Only the count is expected: the number of lines below that contain "Java".

▶

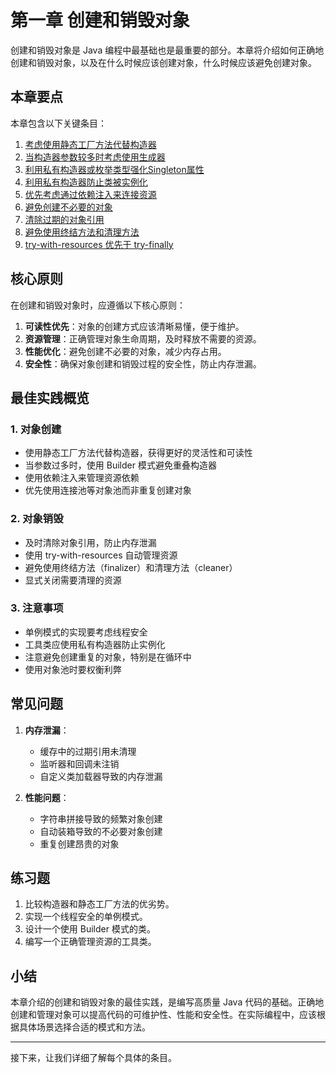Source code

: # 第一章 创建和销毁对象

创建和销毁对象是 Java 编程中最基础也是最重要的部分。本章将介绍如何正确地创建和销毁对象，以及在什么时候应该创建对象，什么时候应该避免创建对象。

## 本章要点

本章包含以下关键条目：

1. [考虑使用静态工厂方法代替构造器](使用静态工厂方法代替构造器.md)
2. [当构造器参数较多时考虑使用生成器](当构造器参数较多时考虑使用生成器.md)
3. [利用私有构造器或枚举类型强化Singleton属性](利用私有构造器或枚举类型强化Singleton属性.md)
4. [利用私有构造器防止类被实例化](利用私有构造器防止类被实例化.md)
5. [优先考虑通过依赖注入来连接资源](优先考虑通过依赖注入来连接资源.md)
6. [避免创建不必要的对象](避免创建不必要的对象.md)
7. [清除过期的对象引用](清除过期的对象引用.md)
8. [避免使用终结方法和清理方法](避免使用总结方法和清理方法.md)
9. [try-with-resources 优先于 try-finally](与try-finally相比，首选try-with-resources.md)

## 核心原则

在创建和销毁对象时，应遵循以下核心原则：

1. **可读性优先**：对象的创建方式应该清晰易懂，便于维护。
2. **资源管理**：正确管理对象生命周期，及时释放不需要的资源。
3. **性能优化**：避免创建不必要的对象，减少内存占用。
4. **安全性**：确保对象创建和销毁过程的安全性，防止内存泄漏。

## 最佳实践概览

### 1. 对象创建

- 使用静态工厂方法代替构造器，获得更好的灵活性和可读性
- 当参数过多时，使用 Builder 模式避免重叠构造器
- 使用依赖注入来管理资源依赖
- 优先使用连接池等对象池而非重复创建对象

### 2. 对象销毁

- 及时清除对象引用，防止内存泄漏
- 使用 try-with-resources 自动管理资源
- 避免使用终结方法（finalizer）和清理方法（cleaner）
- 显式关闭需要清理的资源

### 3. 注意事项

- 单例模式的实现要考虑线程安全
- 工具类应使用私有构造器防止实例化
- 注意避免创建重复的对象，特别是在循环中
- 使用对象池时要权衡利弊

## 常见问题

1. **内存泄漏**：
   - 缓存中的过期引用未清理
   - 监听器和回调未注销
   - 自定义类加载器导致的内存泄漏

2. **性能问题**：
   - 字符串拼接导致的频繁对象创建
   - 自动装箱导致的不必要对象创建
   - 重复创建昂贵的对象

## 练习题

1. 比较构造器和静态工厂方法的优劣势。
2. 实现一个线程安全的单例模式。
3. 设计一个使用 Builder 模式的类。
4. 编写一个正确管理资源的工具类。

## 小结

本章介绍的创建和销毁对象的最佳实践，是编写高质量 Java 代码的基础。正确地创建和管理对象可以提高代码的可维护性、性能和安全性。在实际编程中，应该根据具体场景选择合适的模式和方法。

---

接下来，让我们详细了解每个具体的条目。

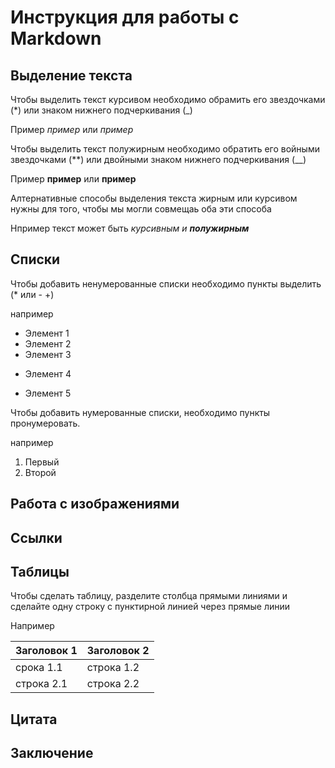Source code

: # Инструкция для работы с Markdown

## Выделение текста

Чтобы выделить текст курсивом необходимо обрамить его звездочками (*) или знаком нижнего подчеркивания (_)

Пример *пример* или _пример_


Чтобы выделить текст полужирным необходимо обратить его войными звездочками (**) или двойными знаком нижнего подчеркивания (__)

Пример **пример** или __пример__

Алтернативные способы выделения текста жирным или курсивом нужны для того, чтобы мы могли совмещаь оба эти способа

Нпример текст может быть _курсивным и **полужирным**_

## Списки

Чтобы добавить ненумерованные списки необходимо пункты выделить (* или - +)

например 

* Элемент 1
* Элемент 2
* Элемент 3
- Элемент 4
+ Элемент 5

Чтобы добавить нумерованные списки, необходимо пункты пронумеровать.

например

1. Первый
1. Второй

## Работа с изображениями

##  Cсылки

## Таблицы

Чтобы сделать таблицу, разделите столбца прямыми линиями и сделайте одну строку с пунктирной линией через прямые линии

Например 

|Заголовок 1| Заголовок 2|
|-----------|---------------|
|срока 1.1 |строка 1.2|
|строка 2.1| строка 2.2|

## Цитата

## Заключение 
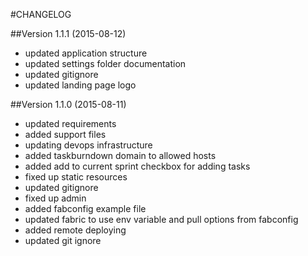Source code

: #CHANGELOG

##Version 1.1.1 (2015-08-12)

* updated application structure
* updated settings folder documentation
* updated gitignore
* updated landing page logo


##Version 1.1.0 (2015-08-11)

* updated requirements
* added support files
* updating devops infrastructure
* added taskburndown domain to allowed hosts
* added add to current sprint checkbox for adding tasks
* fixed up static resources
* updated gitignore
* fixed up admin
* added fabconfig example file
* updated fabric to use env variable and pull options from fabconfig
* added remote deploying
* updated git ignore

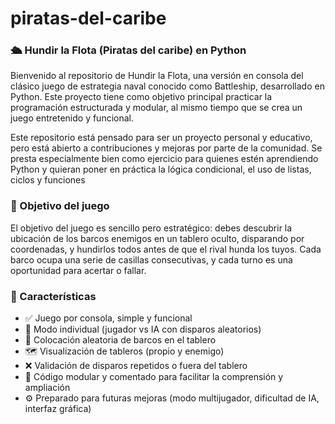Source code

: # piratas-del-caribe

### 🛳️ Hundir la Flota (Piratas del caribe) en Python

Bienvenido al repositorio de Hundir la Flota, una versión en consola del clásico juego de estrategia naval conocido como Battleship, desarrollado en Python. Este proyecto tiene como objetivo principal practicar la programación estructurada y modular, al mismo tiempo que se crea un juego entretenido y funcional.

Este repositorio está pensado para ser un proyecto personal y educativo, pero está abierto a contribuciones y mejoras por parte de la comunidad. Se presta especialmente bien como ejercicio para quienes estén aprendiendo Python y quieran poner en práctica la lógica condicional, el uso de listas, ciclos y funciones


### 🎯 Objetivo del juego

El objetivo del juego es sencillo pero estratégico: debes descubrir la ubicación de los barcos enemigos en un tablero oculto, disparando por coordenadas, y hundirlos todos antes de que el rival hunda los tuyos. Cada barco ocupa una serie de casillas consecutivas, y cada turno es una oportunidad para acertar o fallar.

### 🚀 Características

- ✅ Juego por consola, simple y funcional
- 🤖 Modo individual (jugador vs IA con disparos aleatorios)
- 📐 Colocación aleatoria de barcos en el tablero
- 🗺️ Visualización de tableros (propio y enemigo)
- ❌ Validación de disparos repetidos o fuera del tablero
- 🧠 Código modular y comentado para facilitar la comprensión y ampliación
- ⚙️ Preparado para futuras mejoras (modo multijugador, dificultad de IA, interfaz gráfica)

◀

◆ **RESULT OF THE TASK**: 2